Depression will affect 1 out of 5 individuals in their lifetime. Antidepressant treatments are not effective for 30-50% patients, only 30% completely remit and do not suffer from another depressive episode, suggesting that current therapies do not address important biological mechanisms involved such as neurovascular dysfunction or inflammation, which are receiving increasing attention in psychiatry. Depression is more prevalent and recurrent in patients affected by cardiovascular diseases and stroke and, conversely, depressed individuals are more at risk to develop these pathologies, suggesting a relationship between vascular dysfunction and this mood disorder.

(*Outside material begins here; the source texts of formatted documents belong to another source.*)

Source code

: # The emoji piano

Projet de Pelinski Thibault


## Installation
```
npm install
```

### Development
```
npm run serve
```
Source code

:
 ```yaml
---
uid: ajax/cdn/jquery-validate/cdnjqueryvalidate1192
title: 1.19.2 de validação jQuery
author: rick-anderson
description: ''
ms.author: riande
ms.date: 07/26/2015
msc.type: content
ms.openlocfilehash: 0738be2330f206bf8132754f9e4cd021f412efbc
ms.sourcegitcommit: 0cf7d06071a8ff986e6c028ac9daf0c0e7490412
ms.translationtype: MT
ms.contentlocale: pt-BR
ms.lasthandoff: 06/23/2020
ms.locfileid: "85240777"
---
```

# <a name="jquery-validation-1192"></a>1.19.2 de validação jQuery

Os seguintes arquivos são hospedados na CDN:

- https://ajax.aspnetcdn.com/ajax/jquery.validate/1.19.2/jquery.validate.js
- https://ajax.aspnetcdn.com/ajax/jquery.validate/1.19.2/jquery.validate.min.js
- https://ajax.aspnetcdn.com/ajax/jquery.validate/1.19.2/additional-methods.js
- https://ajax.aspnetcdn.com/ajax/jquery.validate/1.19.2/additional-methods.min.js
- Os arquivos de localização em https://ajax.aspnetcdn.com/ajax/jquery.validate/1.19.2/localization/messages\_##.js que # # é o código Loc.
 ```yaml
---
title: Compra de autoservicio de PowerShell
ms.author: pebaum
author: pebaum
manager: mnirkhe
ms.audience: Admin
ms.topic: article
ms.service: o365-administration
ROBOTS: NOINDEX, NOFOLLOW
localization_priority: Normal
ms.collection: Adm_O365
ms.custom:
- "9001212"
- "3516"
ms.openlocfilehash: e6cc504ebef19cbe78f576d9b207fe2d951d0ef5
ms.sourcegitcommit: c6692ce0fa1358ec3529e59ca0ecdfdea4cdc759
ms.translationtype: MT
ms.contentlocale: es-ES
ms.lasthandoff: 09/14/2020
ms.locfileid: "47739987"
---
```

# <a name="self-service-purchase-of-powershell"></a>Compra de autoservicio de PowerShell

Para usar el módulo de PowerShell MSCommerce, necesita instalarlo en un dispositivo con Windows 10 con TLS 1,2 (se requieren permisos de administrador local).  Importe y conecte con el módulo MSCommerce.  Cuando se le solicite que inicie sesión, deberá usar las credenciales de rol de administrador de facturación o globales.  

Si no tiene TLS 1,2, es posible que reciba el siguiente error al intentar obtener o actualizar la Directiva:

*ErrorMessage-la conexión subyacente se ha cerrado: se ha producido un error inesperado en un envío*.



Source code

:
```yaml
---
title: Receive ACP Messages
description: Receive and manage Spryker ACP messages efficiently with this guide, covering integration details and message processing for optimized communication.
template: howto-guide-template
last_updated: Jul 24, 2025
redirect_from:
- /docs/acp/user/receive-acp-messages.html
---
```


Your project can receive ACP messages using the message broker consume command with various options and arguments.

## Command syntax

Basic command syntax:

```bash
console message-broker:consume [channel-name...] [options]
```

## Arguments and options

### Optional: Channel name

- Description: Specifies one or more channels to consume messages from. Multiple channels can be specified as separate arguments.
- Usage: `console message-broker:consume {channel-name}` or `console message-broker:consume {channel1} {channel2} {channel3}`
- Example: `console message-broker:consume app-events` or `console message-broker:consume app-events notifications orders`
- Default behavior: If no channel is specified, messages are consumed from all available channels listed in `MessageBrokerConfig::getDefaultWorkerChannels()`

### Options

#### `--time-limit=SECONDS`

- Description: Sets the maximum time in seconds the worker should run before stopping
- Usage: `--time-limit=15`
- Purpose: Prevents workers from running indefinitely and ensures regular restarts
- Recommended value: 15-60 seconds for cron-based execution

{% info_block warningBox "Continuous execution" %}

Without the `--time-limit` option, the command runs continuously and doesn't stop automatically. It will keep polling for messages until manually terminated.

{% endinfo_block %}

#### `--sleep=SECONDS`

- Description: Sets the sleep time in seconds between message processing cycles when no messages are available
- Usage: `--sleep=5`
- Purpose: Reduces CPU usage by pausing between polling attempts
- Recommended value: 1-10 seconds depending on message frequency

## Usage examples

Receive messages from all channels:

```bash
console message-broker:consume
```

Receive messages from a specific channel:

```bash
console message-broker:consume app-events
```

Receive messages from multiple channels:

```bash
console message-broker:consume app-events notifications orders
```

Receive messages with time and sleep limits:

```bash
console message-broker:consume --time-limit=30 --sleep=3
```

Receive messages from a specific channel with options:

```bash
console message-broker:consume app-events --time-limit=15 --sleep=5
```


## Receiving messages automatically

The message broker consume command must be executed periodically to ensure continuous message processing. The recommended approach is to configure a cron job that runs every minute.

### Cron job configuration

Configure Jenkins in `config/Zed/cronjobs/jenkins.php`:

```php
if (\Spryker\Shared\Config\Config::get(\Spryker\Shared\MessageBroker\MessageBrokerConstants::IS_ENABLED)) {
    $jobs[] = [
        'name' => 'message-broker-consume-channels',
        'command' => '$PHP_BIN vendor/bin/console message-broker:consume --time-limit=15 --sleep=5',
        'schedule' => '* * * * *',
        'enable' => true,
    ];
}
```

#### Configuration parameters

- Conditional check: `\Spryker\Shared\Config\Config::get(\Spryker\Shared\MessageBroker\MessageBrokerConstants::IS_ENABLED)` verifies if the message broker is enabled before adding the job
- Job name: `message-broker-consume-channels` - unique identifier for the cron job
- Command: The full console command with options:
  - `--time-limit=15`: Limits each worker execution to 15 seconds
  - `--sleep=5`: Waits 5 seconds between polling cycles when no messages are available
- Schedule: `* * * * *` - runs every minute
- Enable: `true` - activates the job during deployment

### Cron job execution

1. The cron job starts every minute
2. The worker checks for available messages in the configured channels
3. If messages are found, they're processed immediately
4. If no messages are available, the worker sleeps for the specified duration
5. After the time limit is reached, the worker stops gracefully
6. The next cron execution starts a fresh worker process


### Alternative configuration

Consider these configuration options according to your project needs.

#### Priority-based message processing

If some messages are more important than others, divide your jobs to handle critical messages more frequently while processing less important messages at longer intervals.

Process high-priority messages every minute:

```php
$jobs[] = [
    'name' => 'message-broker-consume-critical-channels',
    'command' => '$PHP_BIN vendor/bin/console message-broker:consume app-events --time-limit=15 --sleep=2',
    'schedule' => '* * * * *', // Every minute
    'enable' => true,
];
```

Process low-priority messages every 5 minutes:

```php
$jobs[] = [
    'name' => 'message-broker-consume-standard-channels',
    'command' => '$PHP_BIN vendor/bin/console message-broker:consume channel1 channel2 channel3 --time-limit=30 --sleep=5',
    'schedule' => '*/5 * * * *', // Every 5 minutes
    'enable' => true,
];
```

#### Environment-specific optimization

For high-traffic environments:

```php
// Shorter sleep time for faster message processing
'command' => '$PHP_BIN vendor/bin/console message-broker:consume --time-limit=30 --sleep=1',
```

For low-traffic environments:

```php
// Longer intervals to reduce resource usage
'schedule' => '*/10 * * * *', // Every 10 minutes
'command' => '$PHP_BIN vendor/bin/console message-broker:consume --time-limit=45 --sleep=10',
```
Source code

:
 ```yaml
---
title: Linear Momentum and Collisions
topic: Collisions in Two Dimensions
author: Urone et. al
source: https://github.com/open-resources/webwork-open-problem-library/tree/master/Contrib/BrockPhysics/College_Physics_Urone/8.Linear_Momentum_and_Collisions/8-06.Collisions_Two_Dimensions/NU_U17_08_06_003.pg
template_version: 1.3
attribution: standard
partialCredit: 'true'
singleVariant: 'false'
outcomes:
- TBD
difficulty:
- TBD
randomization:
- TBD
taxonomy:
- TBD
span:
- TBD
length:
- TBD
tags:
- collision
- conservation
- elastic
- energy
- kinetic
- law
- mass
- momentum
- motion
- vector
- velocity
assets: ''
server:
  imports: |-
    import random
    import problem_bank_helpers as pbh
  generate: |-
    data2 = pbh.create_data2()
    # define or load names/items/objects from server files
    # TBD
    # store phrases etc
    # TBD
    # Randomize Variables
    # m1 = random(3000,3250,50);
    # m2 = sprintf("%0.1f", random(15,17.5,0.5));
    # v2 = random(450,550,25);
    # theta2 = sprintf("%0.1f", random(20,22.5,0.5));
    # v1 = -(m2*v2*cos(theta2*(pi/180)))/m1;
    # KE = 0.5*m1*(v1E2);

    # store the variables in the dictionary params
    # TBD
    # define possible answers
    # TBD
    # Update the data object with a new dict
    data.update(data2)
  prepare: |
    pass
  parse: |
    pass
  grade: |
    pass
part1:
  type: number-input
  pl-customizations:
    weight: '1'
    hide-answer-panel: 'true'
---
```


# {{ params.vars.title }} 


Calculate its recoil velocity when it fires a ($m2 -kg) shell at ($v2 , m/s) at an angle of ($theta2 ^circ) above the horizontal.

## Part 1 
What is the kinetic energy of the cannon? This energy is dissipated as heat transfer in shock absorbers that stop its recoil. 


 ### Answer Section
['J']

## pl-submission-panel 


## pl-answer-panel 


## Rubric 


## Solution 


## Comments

We showed that chronic social stress induces blood-brain barrier (BBB) leakage in male mice, promoting depressive behaviors. The BBB is the ultimate frontier between the brain and harmful toxins or inflammatory signals circulating in the blood. The endocannabinoid system can regulate BBB permeability and has been associated with stress responses. It is composed of endocannabinoids, which are endogenous lipid-based neurotransmitters that bind to cannabinoid receptors, and cannabinoid receptor proteins that are expressed throughout the central nervous system and peripheral organs. The endocannabinoid system is involved in the pharmacological effects of cannabis but also several biological processes including pain, immune response and changes in the intestinal microbiota. The gut microbiota is disrupted in depressed patients leading to increased inflammation and gut barrier hyperpermeability. Thus, loss of the BBB permeability induced by chronic stress could come from changes in the microbiome endocannabinoid environment leading to release of inflammatory signals in the circulation, subsequent vascular dysfunction and establishment of depressive behaviors.
We propose here to evaluate if the endocannabinoid system could represent a promising target to promote neurovascular health and stress resilience by using a multidisciplinary and translational approach combining experiments performed in mice to validation in human samples including from women and Northern populations.